## Exercise brief
Would you tally how many lines in the records include the word "مجموعات"? Reply with the number only.

(Pictures paired with source code)
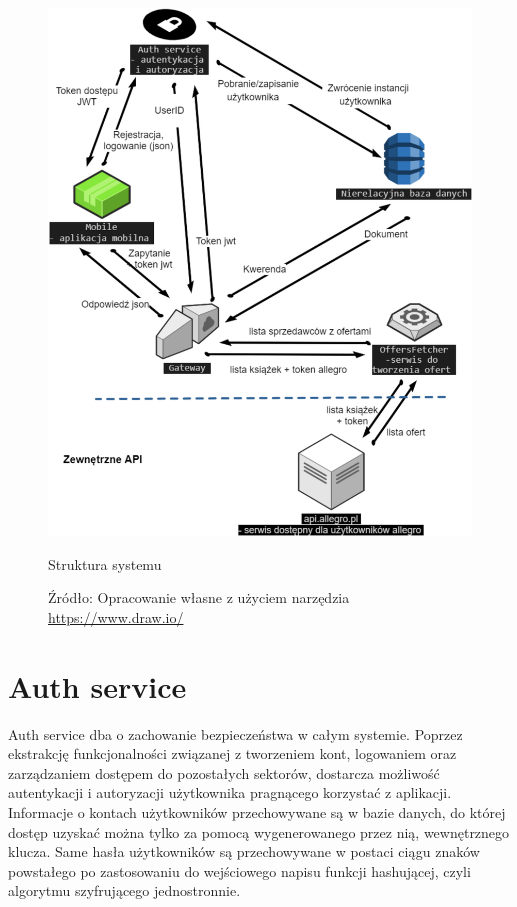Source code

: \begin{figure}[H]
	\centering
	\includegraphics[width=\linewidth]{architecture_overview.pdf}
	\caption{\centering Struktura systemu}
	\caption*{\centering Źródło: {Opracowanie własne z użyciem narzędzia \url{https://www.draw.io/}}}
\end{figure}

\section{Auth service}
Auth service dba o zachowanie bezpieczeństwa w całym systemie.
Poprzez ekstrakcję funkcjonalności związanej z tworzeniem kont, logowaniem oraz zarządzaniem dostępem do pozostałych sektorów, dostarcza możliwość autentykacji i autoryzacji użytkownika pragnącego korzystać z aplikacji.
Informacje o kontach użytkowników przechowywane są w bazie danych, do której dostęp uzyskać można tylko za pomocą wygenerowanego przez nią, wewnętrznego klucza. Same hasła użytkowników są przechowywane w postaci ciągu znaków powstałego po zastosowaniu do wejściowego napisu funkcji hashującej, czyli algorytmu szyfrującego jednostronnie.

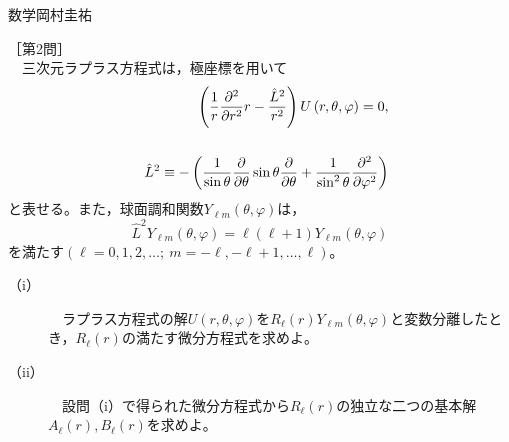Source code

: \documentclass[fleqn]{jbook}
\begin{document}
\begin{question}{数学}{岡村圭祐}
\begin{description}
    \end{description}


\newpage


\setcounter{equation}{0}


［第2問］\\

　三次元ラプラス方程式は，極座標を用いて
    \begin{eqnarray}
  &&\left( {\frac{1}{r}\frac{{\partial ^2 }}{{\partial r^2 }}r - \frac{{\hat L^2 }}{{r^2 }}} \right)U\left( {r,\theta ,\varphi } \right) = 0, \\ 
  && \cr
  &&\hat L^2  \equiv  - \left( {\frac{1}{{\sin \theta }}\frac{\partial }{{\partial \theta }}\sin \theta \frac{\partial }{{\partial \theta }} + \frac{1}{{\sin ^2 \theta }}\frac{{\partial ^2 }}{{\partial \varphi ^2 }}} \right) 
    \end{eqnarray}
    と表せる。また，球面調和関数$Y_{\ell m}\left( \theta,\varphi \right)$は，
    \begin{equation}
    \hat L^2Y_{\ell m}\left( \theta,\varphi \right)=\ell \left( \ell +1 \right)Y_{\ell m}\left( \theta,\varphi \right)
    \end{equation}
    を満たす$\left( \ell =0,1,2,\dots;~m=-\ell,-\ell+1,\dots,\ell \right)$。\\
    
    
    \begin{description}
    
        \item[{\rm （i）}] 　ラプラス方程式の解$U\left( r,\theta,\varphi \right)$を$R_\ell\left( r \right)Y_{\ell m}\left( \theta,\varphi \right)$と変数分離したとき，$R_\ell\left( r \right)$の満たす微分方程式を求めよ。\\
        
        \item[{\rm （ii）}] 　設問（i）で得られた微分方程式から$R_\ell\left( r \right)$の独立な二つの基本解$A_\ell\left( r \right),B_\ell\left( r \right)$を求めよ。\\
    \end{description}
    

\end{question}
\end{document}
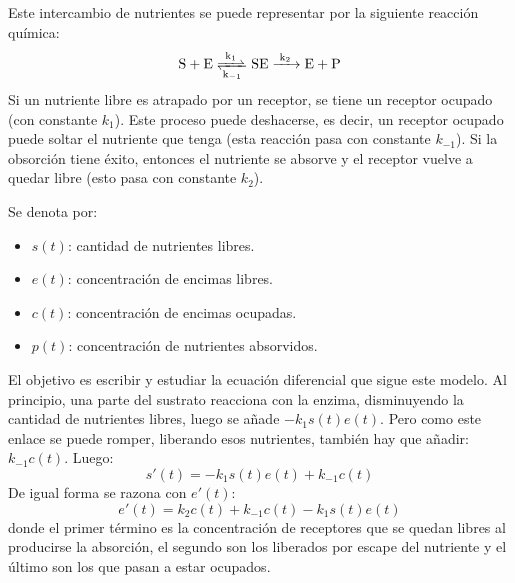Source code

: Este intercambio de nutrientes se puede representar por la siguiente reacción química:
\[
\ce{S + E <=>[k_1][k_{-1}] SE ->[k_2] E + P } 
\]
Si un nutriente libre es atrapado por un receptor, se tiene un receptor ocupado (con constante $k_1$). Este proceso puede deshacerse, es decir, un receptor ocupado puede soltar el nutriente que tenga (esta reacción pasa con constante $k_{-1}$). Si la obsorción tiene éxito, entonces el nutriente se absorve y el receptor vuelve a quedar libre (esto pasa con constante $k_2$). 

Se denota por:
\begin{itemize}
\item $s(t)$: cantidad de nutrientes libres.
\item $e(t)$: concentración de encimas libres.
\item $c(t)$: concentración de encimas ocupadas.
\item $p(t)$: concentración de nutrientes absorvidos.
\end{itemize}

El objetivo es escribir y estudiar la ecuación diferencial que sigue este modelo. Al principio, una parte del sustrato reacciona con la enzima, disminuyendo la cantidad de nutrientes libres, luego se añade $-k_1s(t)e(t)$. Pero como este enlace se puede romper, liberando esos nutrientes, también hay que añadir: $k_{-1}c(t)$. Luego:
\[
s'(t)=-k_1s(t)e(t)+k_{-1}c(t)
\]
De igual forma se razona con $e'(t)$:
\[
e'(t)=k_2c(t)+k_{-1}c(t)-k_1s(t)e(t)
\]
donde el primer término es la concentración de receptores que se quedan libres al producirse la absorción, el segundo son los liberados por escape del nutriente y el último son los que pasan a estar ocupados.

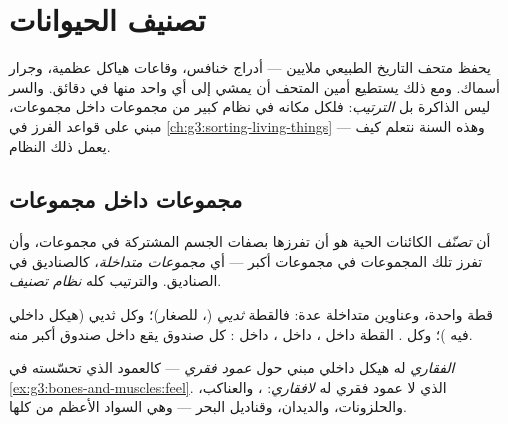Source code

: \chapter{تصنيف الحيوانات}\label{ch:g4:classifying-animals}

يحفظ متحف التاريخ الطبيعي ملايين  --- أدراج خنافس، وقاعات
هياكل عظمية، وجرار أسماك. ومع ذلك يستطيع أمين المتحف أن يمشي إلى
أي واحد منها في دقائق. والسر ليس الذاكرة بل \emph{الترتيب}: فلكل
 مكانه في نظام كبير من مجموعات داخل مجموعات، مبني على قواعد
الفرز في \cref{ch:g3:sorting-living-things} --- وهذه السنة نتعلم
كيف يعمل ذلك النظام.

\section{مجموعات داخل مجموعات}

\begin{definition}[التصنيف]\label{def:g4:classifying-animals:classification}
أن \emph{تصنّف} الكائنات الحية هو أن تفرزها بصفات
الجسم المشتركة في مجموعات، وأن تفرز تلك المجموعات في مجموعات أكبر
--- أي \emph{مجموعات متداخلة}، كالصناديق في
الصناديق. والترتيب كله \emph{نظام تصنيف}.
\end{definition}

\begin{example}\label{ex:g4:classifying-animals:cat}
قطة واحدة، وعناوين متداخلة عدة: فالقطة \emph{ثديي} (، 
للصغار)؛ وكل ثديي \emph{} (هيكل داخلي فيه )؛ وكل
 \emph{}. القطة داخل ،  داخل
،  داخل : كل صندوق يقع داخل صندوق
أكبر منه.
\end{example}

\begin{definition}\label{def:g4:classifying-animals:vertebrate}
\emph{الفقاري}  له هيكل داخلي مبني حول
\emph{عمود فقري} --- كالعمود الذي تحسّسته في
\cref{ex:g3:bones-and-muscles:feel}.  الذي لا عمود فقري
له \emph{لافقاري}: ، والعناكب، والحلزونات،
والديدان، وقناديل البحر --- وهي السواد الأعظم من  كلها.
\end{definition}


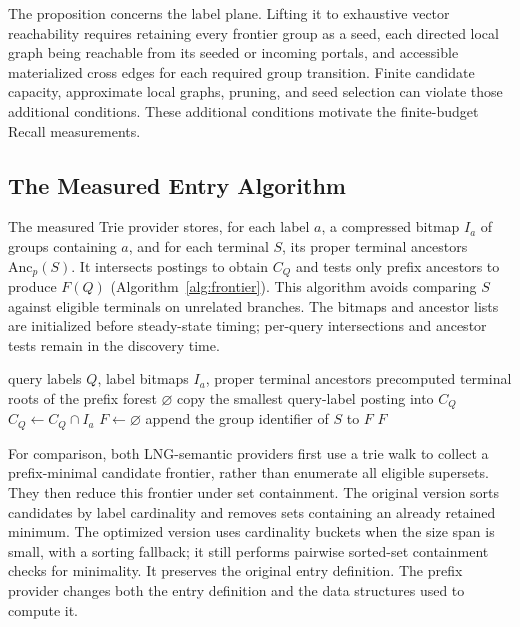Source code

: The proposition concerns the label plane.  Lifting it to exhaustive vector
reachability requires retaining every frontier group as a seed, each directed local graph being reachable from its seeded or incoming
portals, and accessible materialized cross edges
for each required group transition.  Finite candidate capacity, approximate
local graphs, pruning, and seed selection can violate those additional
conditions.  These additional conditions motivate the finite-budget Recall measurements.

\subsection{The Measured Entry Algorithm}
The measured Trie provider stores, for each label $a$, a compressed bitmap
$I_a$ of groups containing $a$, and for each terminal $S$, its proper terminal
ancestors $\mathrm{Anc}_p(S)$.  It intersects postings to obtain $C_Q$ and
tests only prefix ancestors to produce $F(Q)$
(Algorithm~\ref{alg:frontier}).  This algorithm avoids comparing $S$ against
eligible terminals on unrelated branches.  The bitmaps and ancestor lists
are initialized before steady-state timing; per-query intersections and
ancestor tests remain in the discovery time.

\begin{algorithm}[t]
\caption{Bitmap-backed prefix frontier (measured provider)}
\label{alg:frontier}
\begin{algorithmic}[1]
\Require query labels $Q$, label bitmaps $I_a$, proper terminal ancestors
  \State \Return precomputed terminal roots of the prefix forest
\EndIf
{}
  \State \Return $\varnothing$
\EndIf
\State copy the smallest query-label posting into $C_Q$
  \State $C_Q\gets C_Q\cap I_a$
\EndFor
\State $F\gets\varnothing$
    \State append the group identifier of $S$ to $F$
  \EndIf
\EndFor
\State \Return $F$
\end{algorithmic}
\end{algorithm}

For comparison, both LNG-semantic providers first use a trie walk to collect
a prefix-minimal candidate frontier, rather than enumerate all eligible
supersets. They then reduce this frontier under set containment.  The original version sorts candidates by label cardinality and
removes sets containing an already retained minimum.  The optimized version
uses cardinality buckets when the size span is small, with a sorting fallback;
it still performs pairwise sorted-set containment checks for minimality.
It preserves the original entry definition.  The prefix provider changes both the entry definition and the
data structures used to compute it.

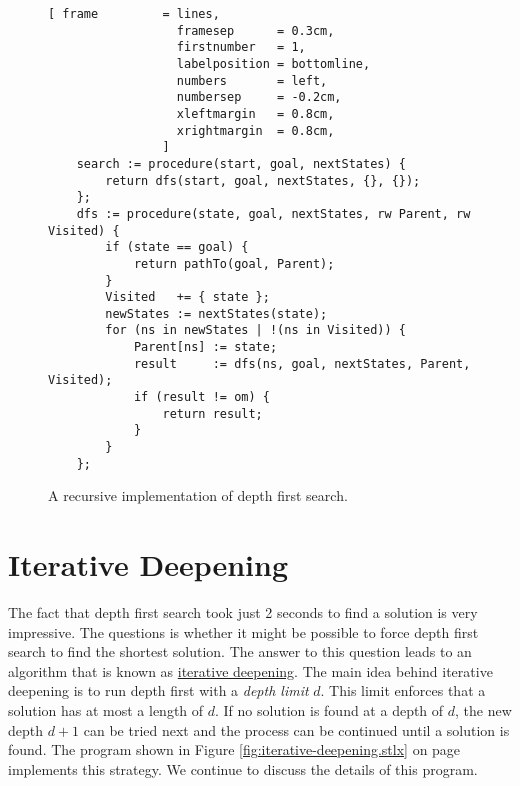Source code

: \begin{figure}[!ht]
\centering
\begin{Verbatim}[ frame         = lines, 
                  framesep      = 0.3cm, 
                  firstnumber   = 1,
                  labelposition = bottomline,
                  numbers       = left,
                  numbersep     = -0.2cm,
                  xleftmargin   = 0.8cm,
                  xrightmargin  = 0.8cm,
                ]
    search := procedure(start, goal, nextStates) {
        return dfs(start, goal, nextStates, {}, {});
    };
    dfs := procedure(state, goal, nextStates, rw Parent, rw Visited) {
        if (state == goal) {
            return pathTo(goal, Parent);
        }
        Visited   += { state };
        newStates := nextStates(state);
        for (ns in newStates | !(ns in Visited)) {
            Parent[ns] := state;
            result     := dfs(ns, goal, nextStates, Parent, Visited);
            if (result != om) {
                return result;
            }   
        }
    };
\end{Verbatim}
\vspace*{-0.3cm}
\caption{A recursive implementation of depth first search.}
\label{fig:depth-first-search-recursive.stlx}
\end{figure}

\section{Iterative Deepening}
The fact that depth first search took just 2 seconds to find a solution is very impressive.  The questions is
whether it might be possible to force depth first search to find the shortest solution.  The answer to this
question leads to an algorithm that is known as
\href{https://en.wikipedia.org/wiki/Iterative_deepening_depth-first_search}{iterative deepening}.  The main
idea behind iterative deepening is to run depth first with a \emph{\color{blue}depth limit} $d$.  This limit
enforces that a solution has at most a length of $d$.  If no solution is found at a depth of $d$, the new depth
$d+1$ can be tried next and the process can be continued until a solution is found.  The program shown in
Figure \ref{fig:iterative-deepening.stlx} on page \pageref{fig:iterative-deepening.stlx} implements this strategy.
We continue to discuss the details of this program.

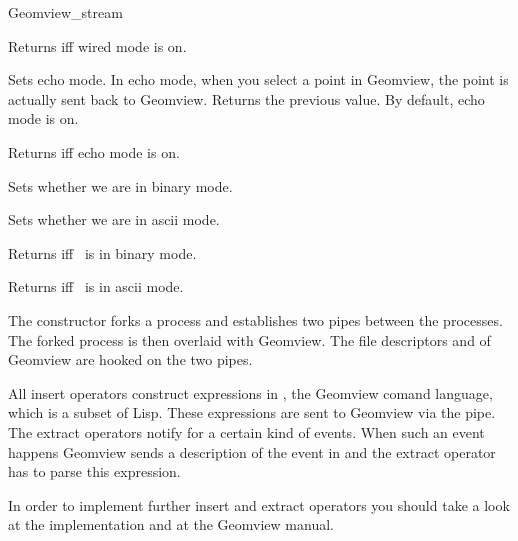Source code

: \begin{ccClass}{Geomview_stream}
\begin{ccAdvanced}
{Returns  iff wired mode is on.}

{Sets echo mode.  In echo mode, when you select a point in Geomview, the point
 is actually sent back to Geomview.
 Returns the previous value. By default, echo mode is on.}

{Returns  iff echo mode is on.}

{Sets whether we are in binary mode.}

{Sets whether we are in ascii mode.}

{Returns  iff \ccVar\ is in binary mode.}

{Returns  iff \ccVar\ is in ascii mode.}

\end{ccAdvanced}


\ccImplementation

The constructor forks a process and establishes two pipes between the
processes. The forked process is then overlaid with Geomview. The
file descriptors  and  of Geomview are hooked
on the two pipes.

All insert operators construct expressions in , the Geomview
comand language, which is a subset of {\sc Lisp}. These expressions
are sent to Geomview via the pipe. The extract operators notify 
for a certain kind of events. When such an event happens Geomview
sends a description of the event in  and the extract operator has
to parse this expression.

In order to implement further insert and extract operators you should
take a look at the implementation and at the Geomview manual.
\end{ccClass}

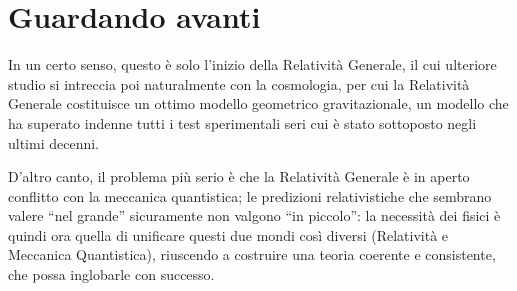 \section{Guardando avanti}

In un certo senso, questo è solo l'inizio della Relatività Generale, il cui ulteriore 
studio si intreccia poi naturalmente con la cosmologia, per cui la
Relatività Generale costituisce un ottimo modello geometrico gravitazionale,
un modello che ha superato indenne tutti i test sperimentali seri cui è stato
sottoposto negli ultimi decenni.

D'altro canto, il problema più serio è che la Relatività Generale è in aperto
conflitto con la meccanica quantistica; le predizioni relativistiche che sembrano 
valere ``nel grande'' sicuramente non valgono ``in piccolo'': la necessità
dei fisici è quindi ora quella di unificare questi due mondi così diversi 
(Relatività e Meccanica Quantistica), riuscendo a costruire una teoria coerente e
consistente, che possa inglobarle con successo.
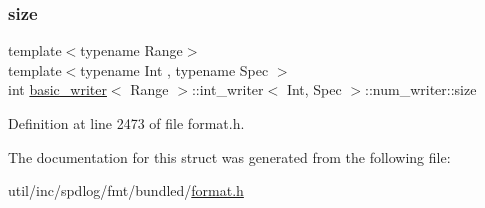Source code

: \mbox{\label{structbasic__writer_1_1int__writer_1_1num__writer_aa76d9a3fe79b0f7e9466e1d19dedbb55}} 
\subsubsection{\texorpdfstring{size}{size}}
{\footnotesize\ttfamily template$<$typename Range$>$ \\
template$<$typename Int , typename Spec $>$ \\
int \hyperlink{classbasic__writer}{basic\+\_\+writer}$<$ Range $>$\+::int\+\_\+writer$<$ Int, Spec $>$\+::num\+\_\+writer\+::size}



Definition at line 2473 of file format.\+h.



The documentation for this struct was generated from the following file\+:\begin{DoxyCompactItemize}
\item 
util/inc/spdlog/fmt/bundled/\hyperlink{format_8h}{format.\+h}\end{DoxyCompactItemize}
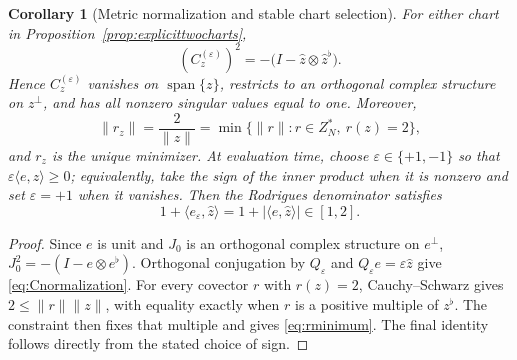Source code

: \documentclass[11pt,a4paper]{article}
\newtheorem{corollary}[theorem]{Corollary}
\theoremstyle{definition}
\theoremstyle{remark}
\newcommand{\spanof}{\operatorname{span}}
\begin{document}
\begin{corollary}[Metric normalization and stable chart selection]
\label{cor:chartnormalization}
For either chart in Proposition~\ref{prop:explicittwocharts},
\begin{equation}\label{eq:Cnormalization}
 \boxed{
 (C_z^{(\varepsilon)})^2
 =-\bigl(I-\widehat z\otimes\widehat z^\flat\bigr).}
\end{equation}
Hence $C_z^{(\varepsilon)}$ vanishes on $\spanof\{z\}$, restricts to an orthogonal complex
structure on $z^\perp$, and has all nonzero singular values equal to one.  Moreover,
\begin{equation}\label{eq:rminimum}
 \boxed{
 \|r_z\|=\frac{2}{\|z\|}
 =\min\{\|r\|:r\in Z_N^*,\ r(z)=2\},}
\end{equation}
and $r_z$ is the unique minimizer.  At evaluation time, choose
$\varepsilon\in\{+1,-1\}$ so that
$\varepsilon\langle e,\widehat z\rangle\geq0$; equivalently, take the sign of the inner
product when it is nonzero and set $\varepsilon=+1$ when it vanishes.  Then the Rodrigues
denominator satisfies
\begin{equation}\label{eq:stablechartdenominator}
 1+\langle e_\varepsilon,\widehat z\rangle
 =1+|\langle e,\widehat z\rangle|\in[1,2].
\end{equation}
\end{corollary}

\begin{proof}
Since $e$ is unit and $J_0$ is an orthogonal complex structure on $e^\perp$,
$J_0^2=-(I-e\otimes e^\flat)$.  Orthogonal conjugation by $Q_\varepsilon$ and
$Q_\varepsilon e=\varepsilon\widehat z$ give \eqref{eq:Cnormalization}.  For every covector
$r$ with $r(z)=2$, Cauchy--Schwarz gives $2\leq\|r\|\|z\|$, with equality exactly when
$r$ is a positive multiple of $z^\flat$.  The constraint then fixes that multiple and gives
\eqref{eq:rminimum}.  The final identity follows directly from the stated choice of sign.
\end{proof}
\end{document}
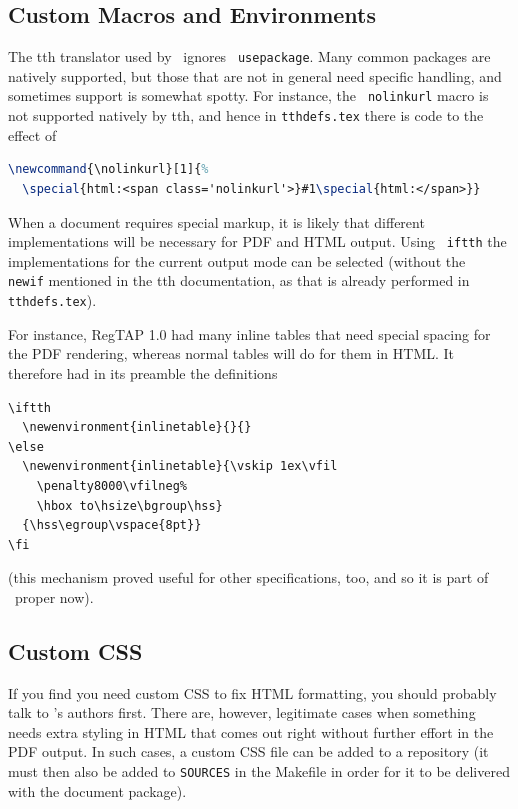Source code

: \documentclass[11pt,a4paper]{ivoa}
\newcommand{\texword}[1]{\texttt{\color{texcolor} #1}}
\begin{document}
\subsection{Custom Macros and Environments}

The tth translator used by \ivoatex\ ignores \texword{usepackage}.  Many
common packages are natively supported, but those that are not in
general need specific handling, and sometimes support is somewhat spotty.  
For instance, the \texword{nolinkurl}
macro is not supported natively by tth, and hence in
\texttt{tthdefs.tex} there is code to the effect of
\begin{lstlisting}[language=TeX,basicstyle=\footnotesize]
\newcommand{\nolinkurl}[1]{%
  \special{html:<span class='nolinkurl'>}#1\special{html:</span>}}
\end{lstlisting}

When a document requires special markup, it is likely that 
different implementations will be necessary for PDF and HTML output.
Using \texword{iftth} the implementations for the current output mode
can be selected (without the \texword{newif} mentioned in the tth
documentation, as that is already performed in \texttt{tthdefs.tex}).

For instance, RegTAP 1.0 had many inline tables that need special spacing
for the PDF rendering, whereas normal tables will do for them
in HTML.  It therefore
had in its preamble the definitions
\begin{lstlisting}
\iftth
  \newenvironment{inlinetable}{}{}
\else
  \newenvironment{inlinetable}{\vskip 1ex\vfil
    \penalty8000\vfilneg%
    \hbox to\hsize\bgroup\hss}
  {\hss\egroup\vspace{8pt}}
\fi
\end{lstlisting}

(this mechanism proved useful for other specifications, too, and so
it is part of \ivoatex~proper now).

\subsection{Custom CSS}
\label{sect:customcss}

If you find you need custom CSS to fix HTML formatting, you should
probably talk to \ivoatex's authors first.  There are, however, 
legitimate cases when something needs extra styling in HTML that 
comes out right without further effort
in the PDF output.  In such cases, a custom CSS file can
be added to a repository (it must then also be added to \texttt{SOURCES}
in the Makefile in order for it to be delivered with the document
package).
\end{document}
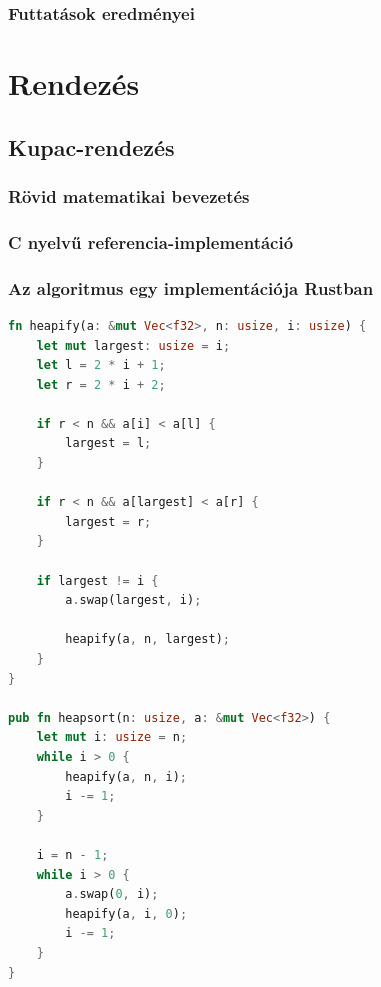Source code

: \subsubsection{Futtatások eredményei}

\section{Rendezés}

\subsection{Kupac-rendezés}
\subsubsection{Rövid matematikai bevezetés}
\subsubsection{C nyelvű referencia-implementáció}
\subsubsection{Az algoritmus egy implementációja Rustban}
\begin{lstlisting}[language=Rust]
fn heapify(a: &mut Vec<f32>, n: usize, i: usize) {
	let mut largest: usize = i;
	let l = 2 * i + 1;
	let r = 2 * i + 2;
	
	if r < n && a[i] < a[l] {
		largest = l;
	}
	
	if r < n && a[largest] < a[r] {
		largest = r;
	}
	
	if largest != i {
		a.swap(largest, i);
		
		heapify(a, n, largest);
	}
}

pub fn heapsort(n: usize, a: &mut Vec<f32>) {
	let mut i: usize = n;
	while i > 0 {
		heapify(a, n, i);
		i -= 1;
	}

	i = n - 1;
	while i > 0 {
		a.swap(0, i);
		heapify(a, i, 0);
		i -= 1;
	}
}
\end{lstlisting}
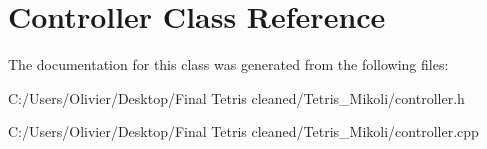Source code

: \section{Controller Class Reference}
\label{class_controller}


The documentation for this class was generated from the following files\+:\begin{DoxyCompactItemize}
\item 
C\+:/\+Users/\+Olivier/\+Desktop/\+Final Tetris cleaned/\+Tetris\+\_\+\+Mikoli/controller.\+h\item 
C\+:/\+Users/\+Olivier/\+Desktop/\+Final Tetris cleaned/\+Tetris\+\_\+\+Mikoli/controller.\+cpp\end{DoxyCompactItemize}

## Solution for this exercise
4